## Required work
Give the data below again exactly, and drop each picture from it.

## Saved data entries
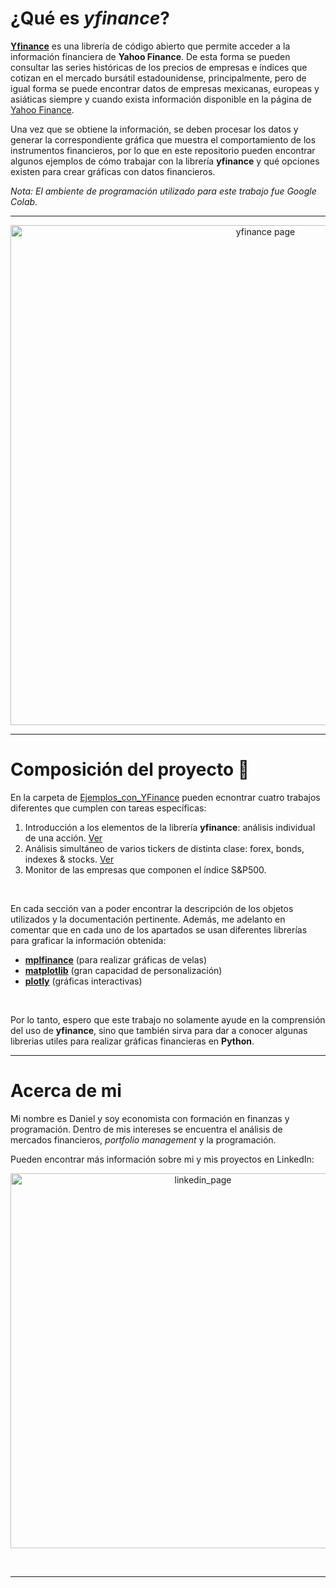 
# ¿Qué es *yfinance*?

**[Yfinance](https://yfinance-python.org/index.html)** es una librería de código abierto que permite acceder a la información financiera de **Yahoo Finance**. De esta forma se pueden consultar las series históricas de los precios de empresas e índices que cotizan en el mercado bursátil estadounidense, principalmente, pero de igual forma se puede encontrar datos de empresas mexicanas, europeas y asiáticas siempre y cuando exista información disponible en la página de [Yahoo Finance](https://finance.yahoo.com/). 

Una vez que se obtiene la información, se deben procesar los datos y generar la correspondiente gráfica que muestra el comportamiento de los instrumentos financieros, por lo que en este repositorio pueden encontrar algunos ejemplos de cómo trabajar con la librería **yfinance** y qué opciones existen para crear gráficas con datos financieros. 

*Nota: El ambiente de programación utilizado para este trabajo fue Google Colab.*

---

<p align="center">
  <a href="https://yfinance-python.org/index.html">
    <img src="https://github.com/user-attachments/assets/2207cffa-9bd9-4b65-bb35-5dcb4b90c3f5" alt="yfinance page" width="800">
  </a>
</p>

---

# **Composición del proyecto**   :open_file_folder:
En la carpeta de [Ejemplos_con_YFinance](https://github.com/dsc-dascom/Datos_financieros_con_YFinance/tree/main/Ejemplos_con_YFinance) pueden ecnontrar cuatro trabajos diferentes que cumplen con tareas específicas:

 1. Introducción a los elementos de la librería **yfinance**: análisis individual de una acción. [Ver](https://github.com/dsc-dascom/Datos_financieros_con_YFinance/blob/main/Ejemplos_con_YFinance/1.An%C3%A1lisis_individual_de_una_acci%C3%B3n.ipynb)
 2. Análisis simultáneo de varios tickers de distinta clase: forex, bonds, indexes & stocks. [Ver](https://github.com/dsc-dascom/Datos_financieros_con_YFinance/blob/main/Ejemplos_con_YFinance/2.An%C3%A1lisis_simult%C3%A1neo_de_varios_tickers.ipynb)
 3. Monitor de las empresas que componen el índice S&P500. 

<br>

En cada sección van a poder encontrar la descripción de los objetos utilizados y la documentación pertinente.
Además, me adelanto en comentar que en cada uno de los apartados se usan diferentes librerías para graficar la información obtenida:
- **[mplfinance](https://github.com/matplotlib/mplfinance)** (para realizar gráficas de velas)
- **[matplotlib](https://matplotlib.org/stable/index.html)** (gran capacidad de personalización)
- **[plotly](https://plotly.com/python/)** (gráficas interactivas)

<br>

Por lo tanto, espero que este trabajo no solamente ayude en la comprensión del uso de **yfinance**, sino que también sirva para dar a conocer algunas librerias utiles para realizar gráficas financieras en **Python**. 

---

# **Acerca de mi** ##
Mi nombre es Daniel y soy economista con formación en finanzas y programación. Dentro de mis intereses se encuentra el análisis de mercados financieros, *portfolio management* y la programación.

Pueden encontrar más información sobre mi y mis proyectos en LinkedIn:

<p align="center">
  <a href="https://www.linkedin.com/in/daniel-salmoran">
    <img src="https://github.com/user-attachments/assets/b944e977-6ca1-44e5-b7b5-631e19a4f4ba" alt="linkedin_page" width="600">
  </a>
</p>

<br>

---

## Task result
# ¿Qué es *yfinance*?

**[Yfinance](https://yfinance-python.org/index.html)** es una librería de código abierto que permite acceder a la información financiera de **Yahoo Finance**. De esta forma se pueden consultar las series históricas de los precios de empresas e índices que cotizan en el mercado bursátil estadounidense, principalmente, pero de igual forma se puede encontrar datos de empresas mexicanas, europeas y asiáticas siempre y cuando exista información disponible en la página de [Yahoo Finance](https://finance.yahoo.com/). 

Una vez que se obtiene la información, se deben procesar los datos y generar la correspondiente gráfica que muestra el comportamiento de los instrumentos financieros, por lo que en este repositorio pueden encontrar algunos ejemplos de cómo trabajar con la librería **yfinance** y qué opciones existen para crear gráficas con datos financieros. 

*Nota: El ambiente de programación utilizado para este trabajo fue Google Colab.*

---

<p align="center">
  <a href="https://yfinance-python.org/index.html">
    <img src="https://github.com/user-attachments/assets/2207cffa-9bd9-4b65-bb35-5dcb4b90c3f5" alt="yfinance page" width="800">
  </a>
</p>

---

# **Composición del proyecto**   :open_file_folder:
En la carpeta de [Ejemplos_con_YFinance](https://github.com/dsc-dascom/Datos_financieros_con_YFinance/tree/main/Ejemplos_con_YFinance) pueden ecnontrar cuatro trabajos diferentes que cumplen con tareas específicas:

 1. Introducción a los elementos de la librería **yfinance**: análisis individual de una acción. [Ver](https://github.com/dsc-dascom/Datos_financieros_con_YFinance/blob/main/Ejemplos_con_YFinance/1.An%C3%A1lisis_individual_de_una_acci%C3%B3n.ipynb)
 2. Análisis simultáneo de varios tickers de distinta clase: forex, bonds, indexes & stocks. [Ver](https://github.com/dsc-dascom/Datos_financieros_con_YFinance/blob/main/Ejemplos_con_YFinance/2.An%C3%A1lisis_simult%C3%A1neo_de_varios_tickers.ipynb)
 3. Monitor de las empresas que componen el índice S&P500. 

<br>

En cada sección van a poder encontrar la descripción de los objetos utilizados y la documentación pertinente.
Además, me adelanto en comentar que en cada uno de los apartados se usan diferentes librerías para graficar la información obtenida:
- **[mplfinance](https://github.com/matplotlib/mplfinance)** (para realizar gráficas de velas)
- **[matplotlib](https://matplotlib.org/stable/index.html)** (gran capacidad de personalización)
- **[plotly](https://plotly.com/python/)** (gráficas interactivas)

<br>

Por lo tanto, espero que este trabajo no solamente ayude en la comprensión del uso de **yfinance**, sino que también sirva para dar a conocer algunas librerias utiles para realizar gráficas financieras en **Python**. 

---

# **Acerca de mi** ##
Mi nombre es Daniel y soy economista con formación en finanzas y programación. Dentro de mis intereses se encuentra el análisis de mercados financieros, *portfolio management* y la programación.

Pueden encontrar más información sobre mi y mis proyectos en LinkedIn:

<p align="center">
  <a href="https://www.linkedin.com/in/daniel-salmoran">
    <img src="https://github.com/user-attachments/assets/b944e977-6ca1-44e5-b7b5-631e19a4f4ba" alt="linkedin_page" width="600">
  </a>
</p>

<br>

---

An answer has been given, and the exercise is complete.